Start of DATA FOR PROCESSING

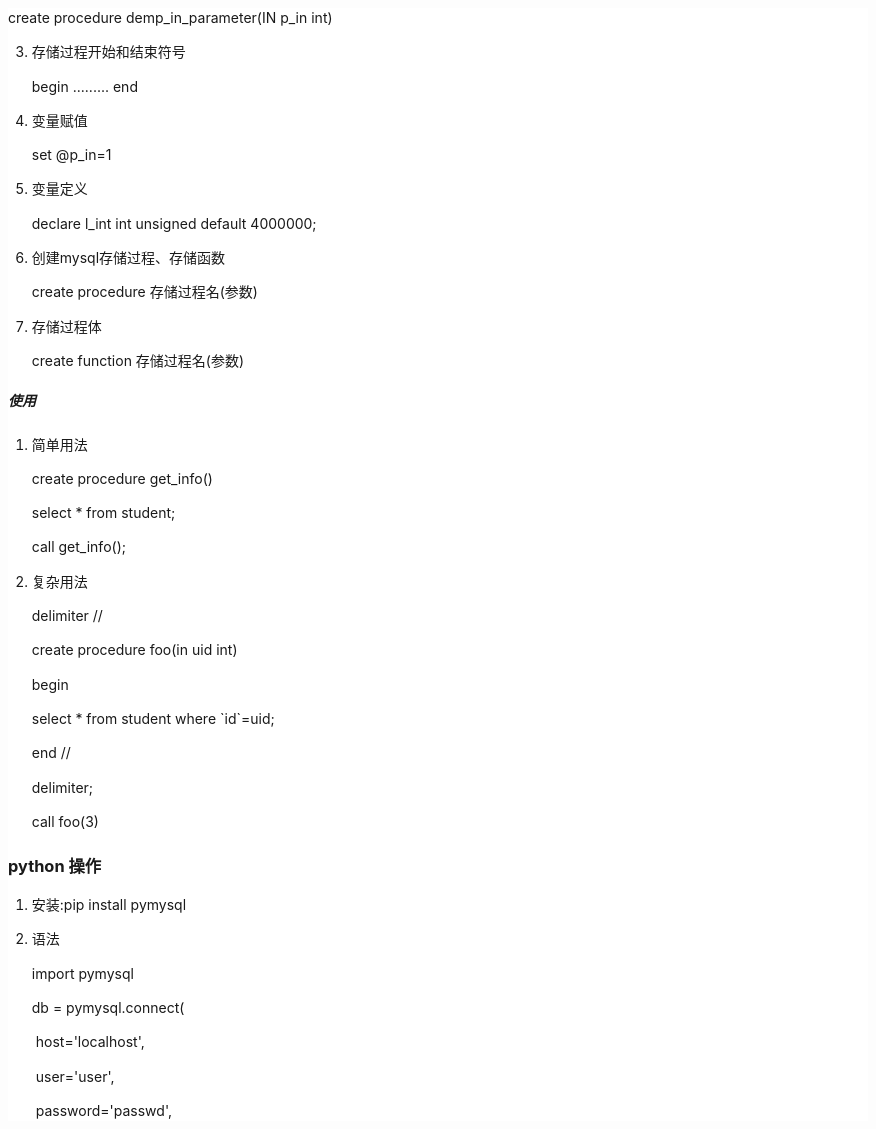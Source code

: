    create  procedure  demp_in_parameter(IN  p_in  int)

3. 存储过程开始和结束符号

   begin  .........    end

4. 变量赋值

   set   @p_in=1

5. 变量定义

   declare  l_int  int  unsigned  default  4000000;

6. 创建mysql存储过程、存储函数

   create  procedure   存储过程名(参数)

7. 存储过程体

   create   function    存储过程名(参数)

##### 使用

1. 简单用法

   create   procedure  get_info()

   select  *  from  student;

   call  get_info();

2. 复杂用法

   delimiter  //

   create    procedure   foo(in  uid  int)

   begin

   select  * from  student   where  \`id\`=uid;

   end //

   delimiter;

   call   foo(3)

### python 操作

1. 安装:pip  install  pymysql

2. 语法

   import pymysql 

   db = pymysql.connect(

   ​								host='localhost', 

   ​								user='user', 

   ​								password='passwd', 
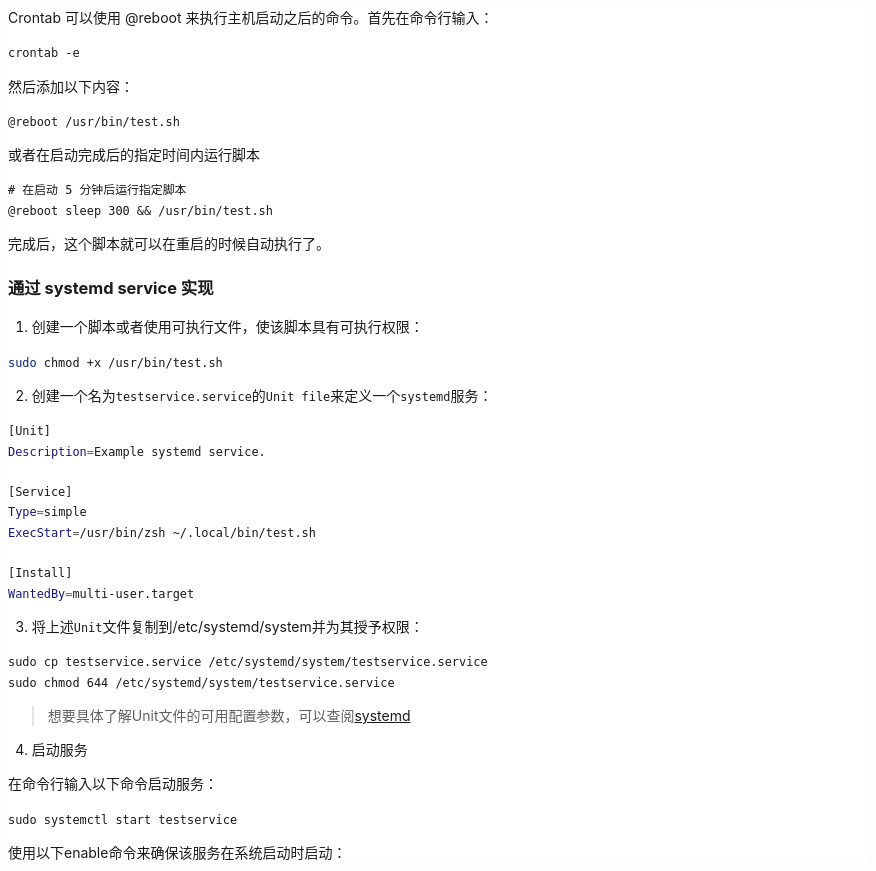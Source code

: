 Crontab 可以使用 @reboot 来执行主机启动之后的命令。首先在命令行输入：

```text
crontab -e
```

然后添加以下内容：

```text
@reboot /usr/bin/test.sh
```

或者在启动完成后的指定时间内运行脚本

```text
# 在启动 5 分钟后运行指定脚本
@reboot sleep 300 && /usr/bin/test.sh
```

完成后，这个脚本就可以在重启的时候自动执行了。

### 通过 systemd service 实现

1. 创建一个脚本或者使用可执行文件，使该脚本具有可执行权限：

```bash
sudo chmod +x /usr/bin/test.sh
```

2. 创建一个名为`testservice.service`的`Unit file`来定义一个`systemd`服务：

```bash
[Unit]
Description=Example systemd service.

[Service]
Type=simple
ExecStart=/usr/bin/zsh ~/.local/bin/test.sh

[Install]
WantedBy=multi-user.target
```

3. 将上述`Unit`文件复制到/etc/systemd/system并为其授予权限：

```shell
sudo cp testservice.service /etc/systemd/system/testservice.service
sudo chmod 644 /etc/systemd/system/testservice.service
```

> 想要具体了解Unit文件的可用配置参数，可以查阅[systemd](https://www.freedesktop.org/wiki/Software/systemd/)

4. 启动服务

在命令行输入以下命令启动服务：

```shell
sudo systemctl start testservice
```

使用以下enable命令来确保该服务在系统启动时启动：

End of DATA FOR PROCESSING

TASK DESCRIPTION.
Reply with a number alone, the number of lines of the records that hold the word "systemd".

TASK ANSWER.
7